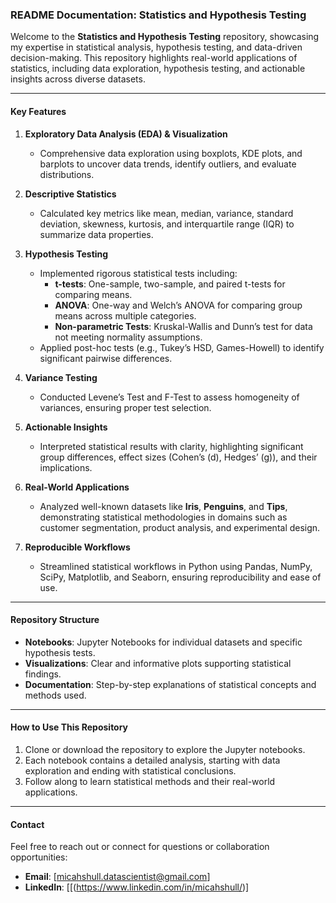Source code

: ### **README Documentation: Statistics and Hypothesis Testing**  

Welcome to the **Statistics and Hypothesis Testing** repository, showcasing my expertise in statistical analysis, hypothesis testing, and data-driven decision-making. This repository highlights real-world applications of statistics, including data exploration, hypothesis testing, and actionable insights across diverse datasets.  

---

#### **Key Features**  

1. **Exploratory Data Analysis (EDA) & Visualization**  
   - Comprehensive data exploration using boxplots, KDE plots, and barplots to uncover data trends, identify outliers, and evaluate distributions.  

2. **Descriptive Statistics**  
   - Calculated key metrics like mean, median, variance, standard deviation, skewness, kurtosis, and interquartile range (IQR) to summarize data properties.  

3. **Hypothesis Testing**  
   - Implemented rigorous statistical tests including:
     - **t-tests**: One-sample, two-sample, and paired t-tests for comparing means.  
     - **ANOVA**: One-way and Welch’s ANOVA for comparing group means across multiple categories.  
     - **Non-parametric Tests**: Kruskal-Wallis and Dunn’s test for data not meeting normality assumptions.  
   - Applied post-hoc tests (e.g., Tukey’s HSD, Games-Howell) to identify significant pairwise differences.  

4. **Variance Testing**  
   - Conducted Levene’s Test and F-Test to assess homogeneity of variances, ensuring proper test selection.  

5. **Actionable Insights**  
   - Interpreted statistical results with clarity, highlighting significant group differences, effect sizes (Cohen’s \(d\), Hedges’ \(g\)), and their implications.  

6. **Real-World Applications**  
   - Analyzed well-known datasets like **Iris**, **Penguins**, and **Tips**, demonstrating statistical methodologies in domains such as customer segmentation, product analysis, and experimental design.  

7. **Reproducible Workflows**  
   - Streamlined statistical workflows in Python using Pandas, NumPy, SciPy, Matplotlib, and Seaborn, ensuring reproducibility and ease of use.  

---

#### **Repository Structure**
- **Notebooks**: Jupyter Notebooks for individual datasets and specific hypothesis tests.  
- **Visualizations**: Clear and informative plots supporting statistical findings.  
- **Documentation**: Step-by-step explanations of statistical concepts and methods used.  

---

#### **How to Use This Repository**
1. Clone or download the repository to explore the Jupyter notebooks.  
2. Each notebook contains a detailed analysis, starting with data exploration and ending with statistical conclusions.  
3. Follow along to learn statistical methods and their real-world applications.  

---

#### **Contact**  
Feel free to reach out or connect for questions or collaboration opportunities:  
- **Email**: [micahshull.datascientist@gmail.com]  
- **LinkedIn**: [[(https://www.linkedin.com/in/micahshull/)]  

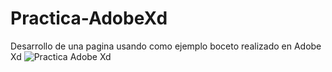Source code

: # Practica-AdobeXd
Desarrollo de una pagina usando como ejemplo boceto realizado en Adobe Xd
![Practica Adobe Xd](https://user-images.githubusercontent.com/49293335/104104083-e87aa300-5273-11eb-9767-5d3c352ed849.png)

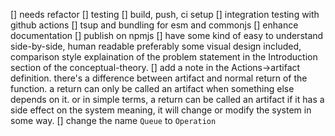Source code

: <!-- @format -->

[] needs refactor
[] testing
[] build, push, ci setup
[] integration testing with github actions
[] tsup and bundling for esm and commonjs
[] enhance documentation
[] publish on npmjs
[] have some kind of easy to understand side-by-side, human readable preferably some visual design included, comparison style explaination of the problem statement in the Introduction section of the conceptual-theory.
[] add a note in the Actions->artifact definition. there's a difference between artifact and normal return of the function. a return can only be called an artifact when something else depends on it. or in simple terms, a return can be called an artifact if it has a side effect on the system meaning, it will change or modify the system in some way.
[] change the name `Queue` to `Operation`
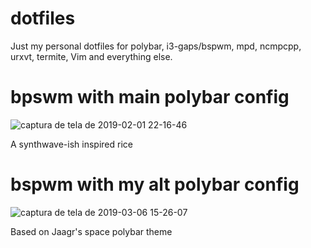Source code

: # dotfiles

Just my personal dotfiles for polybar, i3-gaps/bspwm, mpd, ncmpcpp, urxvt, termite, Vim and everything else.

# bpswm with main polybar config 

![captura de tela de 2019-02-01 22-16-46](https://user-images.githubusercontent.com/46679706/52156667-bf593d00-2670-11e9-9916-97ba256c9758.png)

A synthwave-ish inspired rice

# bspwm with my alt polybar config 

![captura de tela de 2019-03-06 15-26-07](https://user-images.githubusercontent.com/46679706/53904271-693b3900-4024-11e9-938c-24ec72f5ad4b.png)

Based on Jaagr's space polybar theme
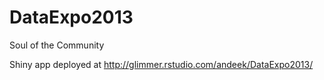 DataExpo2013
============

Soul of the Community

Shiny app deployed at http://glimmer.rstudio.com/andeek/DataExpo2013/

# [TASK DIRECTIONS]
Without including the pictures, return each record above exactly as it stands.

# [TASK OUTPUT]
Source code

: ### **README Documentation: Statistics and Hypothesis Testing**  

Welcome to the **Statistics and Hypothesis Testing** repository, showcasing my expertise in statistical analysis, hypothesis testing, and data-driven decision-making. This repository highlights real-world applications of statistics, including data exploration, hypothesis testing, and actionable insights across diverse datasets.  

---

#### **Key Features**  

1. **Exploratory Data Analysis (EDA) & Visualization**  
   - Comprehensive data exploration using boxplots, KDE plots, and barplots to uncover data trends, identify outliers, and evaluate distributions.  

2. **Descriptive Statistics**  
   - Calculated key metrics like mean, median, variance, standard deviation, skewness, kurtosis, and interquartile range (IQR) to summarize data properties.  

3. **Hypothesis Testing**  
   - Implemented rigorous statistical tests including:
     - **t-tests**: One-sample, two-sample, and paired t-tests for comparing means.  
     - **ANOVA**: One-way and Welch’s ANOVA for comparing group means across multiple categories.  
     - **Non-parametric Tests**: Kruskal-Wallis and Dunn’s test for data not meeting normality assumptions.  
   - Applied post-hoc tests (e.g., Tukey’s HSD, Games-Howell) to identify significant pairwise differences.  

4. **Variance Testing**  
   - Conducted Levene’s Test and F-Test to assess homogeneity of variances, ensuring proper test selection.  

5. **Actionable Insights**  
   - Interpreted statistical results with clarity, highlighting significant group differences, effect sizes (Cohen’s \(d\), Hedges’ \(g\)), and their implications.  

6. **Real-World Applications**  
   - Analyzed well-known datasets like **Iris**, **Penguins**, and **Tips**, demonstrating statistical methodologies in domains such as customer segmentation, product analysis, and experimental design.  

7. **Reproducible Workflows**  
   - Streamlined statistical workflows in Python using Pandas, NumPy, SciPy, Matplotlib, and Seaborn, ensuring reproducibility and ease of use.  

---

#### **Repository Structure**
- **Notebooks**: Jupyter Notebooks for individual datasets and specific hypothesis tests.  
- **Visualizations**: Clear and informative plots supporting statistical findings.  
- **Documentation**: Step-by-step explanations of statistical concepts and methods used.  

---

#### **How to Use This Repository**
1. Clone or download the repository to explore the Jupyter notebooks.  
2. Each notebook contains a detailed analysis, starting with data exploration and ending with statistical conclusions.  
3. Follow along to learn statistical methods and their real-world applications.  

---

#### **Contact**  
Feel free to reach out or connect for questions or collaboration opportunities:  
- **Email**: [micahshull.datascientist@gmail.com]  
- **LinkedIn**: [[(https://www.linkedin.com/in/micahshull/)]  

Source code

: # Practica-AdobeXd
Desarrollo de una pagina usando como ejemplo boceto realizado en Adobe Xd
![Practica Adobe Xd](https://user-images.githubusercontent.com/49293335/104104083-e87aa300-5273-11eb-9767-5d3c352ed849.png)

Source code

: <!-- @format -->

[] needs refactor
[] testing
[] build, push, ci setup
[] integration testing with github actions
[] tsup and bundling for esm and commonjs
[] enhance documentation
[] publish on npmjs
[] have some kind of easy to understand side-by-side, human readable preferably some visual design included, comparison style explaination of the problem statement in the Introduction section of the conceptual-theory.
[] add a note in the Actions->artifact definition. there's a difference between artifact and normal return of the function. a return can only be called an artifact when something else depends on it. or in simple terms, a return can be called an artifact if it has a side effect on the system meaning, it will change or modify the system in some way.
[] change the name `Queue` to `Operation`
Source code

: # dotfiles

Just my personal dotfiles for polybar, i3-gaps/bspwm, mpd, ncmpcpp, urxvt, termite, Vim and everything else.

# bpswm with main polybar config 

![captura de tela de 2019-02-01 22-16-46](https://user-images.githubusercontent.com/46679706/52156667-bf593d00-2670-11e9-9916-97ba256c9758.png)

A synthwave-ish inspired rice

# bspwm with my alt polybar config 

![captura de tela de 2019-03-06 15-26-07](https://user-images.githubusercontent.com/46679706/53904271-693b3900-4024-11e9-938c-24ec72f5ad4b.png)

Based on Jaagr's space polybar theme
 DataExpo2013
============

Soul of the Community

Shiny app deployed at http://glimmer.rstudio.com/andeek/DataExpo2013/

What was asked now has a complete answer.